L’immigration juive a été interrompue en 1927 lorsque le gouvernement libéral de Mackenzie King a fermé la porte à la plupart des étrangers. Les nouvelles lois sur l’immigration, qui rendaient beaucoup plus difficile l’entrée au Canada, ont surtout affecté les juifs de l’Europe de l’Est, où l’antisémitisme prenait de l’ampleur. Pour la communauté juive déjà établie au Canada, il s’agissait désormais de tenter de sauver parents et amis.(6)
En réaction, les Services canadiens d’assistance aux immigrants juifs (SCAIJ) ont été constitués afin d’essayer de convaincre le gouvernement de permettre aux juifs d’immigrer.

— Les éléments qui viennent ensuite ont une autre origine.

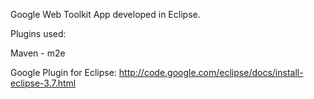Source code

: Google Web Toolkit App developed in Eclipse.

Plugins used:

Maven - m2e

Google Plugin for Eclipse: http://code.google.com/eclipse/docs/install-eclipse-3.7.html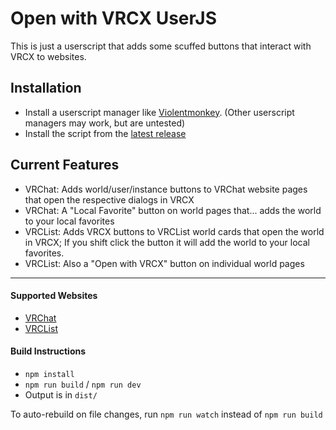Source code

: # Open with VRCX UserJS

This is just a userscript that adds some scuffed buttons that interact with VRCX to websites.

## Installation
- Install a userscript manager like [Violentmonkey](https://violentmonkey.github.io/). (Other userscript managers may work, but are untested)
- Install the script from the [latest release](https://github.com/GroovyTeacup/OpenWithVRCX.user.js/releases/latest/download/openWithVRCX.user.js)

## Current Features
- VRChat: Adds world/user/instance buttons to VRChat website pages that open the respective dialogs in VRCX
- VRChat: A "Local Favorite" button on world pages that... adds the world to your local favorites
- VRCList: Adds VRCX buttons to VRCList world cards that open the world in VRCX; If you shift click the button it will add the world to your local favorites.
- VRCList: Also a "Open with VRCX" button on individual world pages

---

#### Supported Websites
- [VRChat](https://vrchat.com/)
- [VRCList](https://vrclist.com/)

#### Build Instructions
- `npm install`
- `npm run build` / `npm run dev`
- Output is in `dist/`

To auto-rebuild on file changes, run `npm run watch` instead of `npm run build`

Durant les années 1930, même si on commençait à entendre parler de la situation critique des juifs dans l’Allemagne nazie, le gouvernement de Mackenzie King a refusé d’assouplir les restrictions touchant l’immigration. D’une part, le Canada était plongé dans une crise économique, et d’autre part, le directeur de l’Immigration, F.C. Blair, et le sous-secrétaire d’État, O.D. Skelton, s’opposaient tous deux à ce qu’on admette des réfugiés juifs.
Entre 1933 et 1939, 800 000 juifs européens ont tenté de fuir et de trouver un refuge là où leur vie ne serait plus menacée. L’Argentine en a accueilli 22 000. L’Australie en a admis 10 000 et se préparait à en recevoir 15 000 autres lorsque la guerre a éclaté. Le Brésil en a accueilli 20 000, les États-Unis, 140 000, mais le Canada n’a ouvert ses portes qu’à 4 000 réfugiés juifs.(7)

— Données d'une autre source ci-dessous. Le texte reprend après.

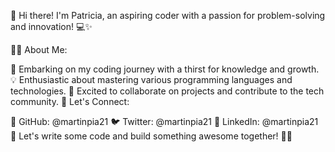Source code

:👋 Hi there! I'm Patricia, an aspiring coder with a passion for problem-solving and innovation! 💻✨

👩‍💻 About Me:

🌱 Embarking on my coding journey with a thirst for knowledge and growth.
💡 Enthusiastic about mastering various programming languages and technologies.
🚀 Excited to collaborate on projects and contribute to the tech community.
🔭 Let's Connect:

🔗 GitHub: @martinpia21
🐦 Twitter: @martinpia21
💼 LinkedIn: @martinpia21
🌟 Let's write some code and build something awesome together! 🚀💫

En 1946, lorsqu’on a commencé à prendre conscience de l’horreur de l’holocauste et du massacre de millions de juifs en Europe, le Canada a rouvert ses portes à l’immigration. Des milliers d’Européens ont été désignés « personnes déplacées » parce qu’ils n’avaient nulle part où aller. La guerre avait anéanti leur existence. Quarante mille survivants des camps nazis ont trouvé refuge au Canada. En 1947, le Canada a élaboré le « Plan de déplacement collectif » qui a permis d’accueillir au pays 1 000 orphelins de guerre juifs. L’État d’Israël, créé en 1948, est bientôt devenu la destination privilégiée des réfugiés juifs. Toutefois, entre 1947 et 1950, le Canada a ouvert ses portes à 98 057 personnes déplacées; parmi celles-ci, seuls les Polonais et les Ukrainiens étaient plus nombreux que les juifs.(8)

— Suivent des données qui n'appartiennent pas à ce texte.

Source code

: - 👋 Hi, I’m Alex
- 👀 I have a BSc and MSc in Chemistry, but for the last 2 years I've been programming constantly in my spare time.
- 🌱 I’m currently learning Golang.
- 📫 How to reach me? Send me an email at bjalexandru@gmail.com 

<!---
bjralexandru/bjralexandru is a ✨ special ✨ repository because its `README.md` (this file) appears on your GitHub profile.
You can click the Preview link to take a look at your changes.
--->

Dans les années 1950, nombre de juifs d’Afrique du Nord ont afflué au Canada. Comme ils étaient francophones, ils préféraient s’établir au Québec. On les appelait les juifs « sépharades », c’est-à-dire parlant le français, même si les juifs d’Afrique du Nord n’étaient pas tous francophones. Ainsi, 10 000 juifs d’Afrique du Nord se sont installés au Canada entre 1957 et 1980. De ce nombre, 75 % provenaient du Maroc, et la plupart ont élu domicile à Montréal. En général, les juifs marocains étaient instruits, et ils ont prospéré ici.(9)
La plupart des juifs marocains qui ont immigré au Canada l’ont fait pour des raisons politiques plutôt qu’économiques. Ils sont venus ici à cause de l’incertitude suscitée par le départ des Français et la constitution d’un gouvernement entièrement arabe. De plus, des milliers ont quitté le Maroc après la guerre des Six Jours, en 1967, et, comme Solly Lévy et son épouse Madeleine, ils ont constaté que leur connaissance du français était un atout de taille au Canada, particulièrement au Québec où la plupart se sont établis.